To assess 1) parental opinion regarding appropriateness of triage, 2) utilization outcomes, and 3) the frequency of underreferral with subsequent hospitalization for children triaged by nurses at pediatric call centers.


From August 19 to October 1999, after-hours calls were randomly sampled from computerized records at 4 call centers at children's hospitals. Telephone surveys were conducted 3 to 7 days after the index calls. An expert panel to assess appropriateness of disposition reviewed audio recordings of calls given a nonurgent disposition and then hospitalized within 24 hours.
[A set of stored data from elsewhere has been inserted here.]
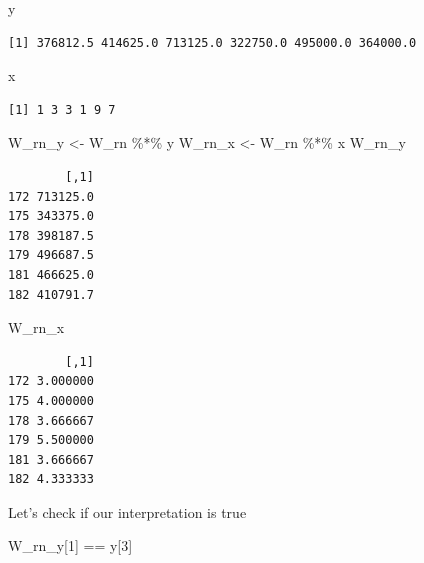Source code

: \documentclass[
  letterpaper,
]{scrbook}
\newenvironment{Shaded}{\begin{snugshade}}{\end{snugshade}}
\newcommand{\DecValTok}[1]{\textcolor[rgb]{0.68,0.00,0.00}{#1}}
\newcommand{\NormalTok}[1]{\textcolor[rgb]{0.00,0.23,0.31}{#1}}
\newcommand{\OtherTok}[1]{\textcolor[rgb]{0.00,0.23,0.31}{#1}}
\newcommand{\SpecialCharTok}[1]{\textcolor[rgb]{0.37,0.37,0.37}{#1}}
\begin{document}
\begin{Shaded}
\begin{Highlighting}[]
\NormalTok{y}
\end{Highlighting}
\end{Shaded}

\begin{verbatim}
[1] 376812.5 414625.0 713125.0 322750.0 495000.0 364000.0
\end{verbatim}

\begin{Shaded}
\begin{Highlighting}[]
\NormalTok{x}
\end{Highlighting}
\end{Shaded}

\begin{verbatim}
[1] 1 3 3 1 9 7
\end{verbatim}

\begin{Shaded}
\begin{Highlighting}[]
\NormalTok{W\_rn\_y }\OtherTok{\textless{}{-}}\NormalTok{ W\_rn }\SpecialCharTok{\%*\%}\NormalTok{ y}
\NormalTok{W\_rn\_x }\OtherTok{\textless{}{-}}\NormalTok{ W\_rn }\SpecialCharTok{\%*\%}\NormalTok{ x}
\NormalTok{W\_rn\_y}
\end{Highlighting}
\end{Shaded}

\begin{verbatim}
        [,1]
172 713125.0
175 343375.0
178 398187.5
179 496687.5
181 466625.0
182 410791.7
\end{verbatim}

\begin{Shaded}
\begin{Highlighting}[]
\NormalTok{W\_rn\_x}
\end{Highlighting}
\end{Shaded}

\begin{verbatim}
        [,1]
172 3.000000
175 4.000000
178 3.666667
179 5.500000
181 3.666667
182 4.333333
\end{verbatim}

Let's check if our interpretation is true

\begin{Shaded}
\begin{Highlighting}[]
\NormalTok{W\_rn\_y[}\DecValTok{1}\NormalTok{] }\SpecialCharTok{==}\NormalTok{ y[}\DecValTok{3}\NormalTok{]}
\end{Highlighting}
\end{Shaded}
\end{document}

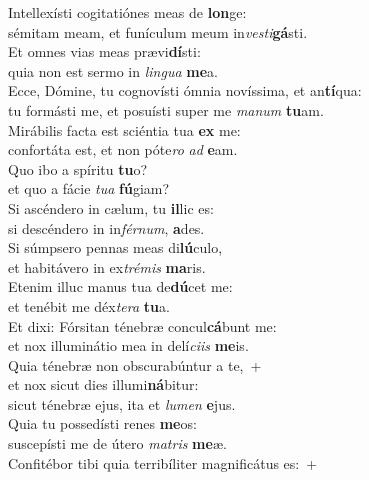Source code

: \evenverse Intellexísti cogitatiónes meas de \textbf{lon}ge:~\*\\
\evenverse sémitam meam, et funículum meum in\textit{ve}\textit{sti}\textbf{gá}sti.\\
\oddverse Et omnes vias meas prævi\textbf{dí}sti:~\*\\
\oddverse quia non est sermo in \textit{lin}\textit{gua} \textbf{me}a.\\
\evenverse Ecce, Dómine, tu cognovísti ómnia novíssima, et an\textbf{tí}qua:~\*\\
\evenverse tu formásti me, et posuísti super me \textit{ma}\textit{num} \textbf{tu}am.\\
\oddverse Mirábilis facta est sciéntia tua \textbf{ex} me:~\*\\
\oddverse confortáta est, et non póte\textit{ro} \textit{ad} \textbf{e}am.\\
\evenverse Quo ibo a spíritu \textbf{tu}o?~\*\\
\evenverse et quo a fácie \textit{tu}\textit{a} \textbf{fú}giam?\\
\oddverse Si ascéndero in cælum, tu \textbf{il}lic es:~\*\\
\oddverse si descéndero in in\textit{fér}\textit{num}, \textbf{a}des.\\
\evenverse Si súmpsero pennas meas di\textbf{lú}culo,~\*\\
\evenverse et habitávero in ex\textit{tré}\textit{mis} \textbf{ma}ris.\\
\oddverse Etenim illuc manus tua de\textbf{dú}cet me:~\*\\
\oddverse et tenébit me déx\textit{te}\textit{ra} \textbf{tu}a.\\
\evenverse Et dixi: Fórsitan ténebræ concul\textbf{cá}bunt me:~\*\\
\evenverse et nox illuminátio mea in delí\textit{ci}\textit{is} \textbf{me}is.\\
\oddverse Quia ténebræ non obscurabúntur a te,~+\\
\oddverse  et nox sicut dies illumi\textbf{ná}bitur:~\*\\
\oddverse sicut ténebræ ejus, ita et \textit{lu}\textit{men} \textbf{e}jus.\\
\evenverse Quia tu possedísti renes \textbf{me}os:~\*\\
\evenverse suscepísti me de útero \textit{ma}\textit{tris} \textbf{me}æ.\\
\oddverse Confitébor tibi quia terribíliter magnificátus es:~+\\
Surveys were completed for 70.5% (N = 1561). Parental agreement with urgent or home care recommendations was >70% but with intermediary recommendations was <50%. Hospitalizations were more common among children urgently referred (4.6% vs 0.45%; P =.0003). Calls judged urgent by call center nurses and referred to a physician for secondary triage had lower rates of urgent visits (odds ratio [OR] 0.58; 95% confidence interval [CI] 0.53-0.65; P <.0001) and higher rates of never having a visit (OR 1.37; 95% CI 1.24-1.51; P <.0001) than those referred directly by nurses. The weighted rate of underreferral with hospitalization was 0.3% (95% CI 0.1-0.7%) or 1 in 481 calls (95% CI 1/152 to 1/1538).


Our data demonstrate an underreferral rate with subsequent hospitalization of 1 in 500 calls and a significant reduction in visits when those cases judged urgent by call center nurses undergo secondary triage by physicians.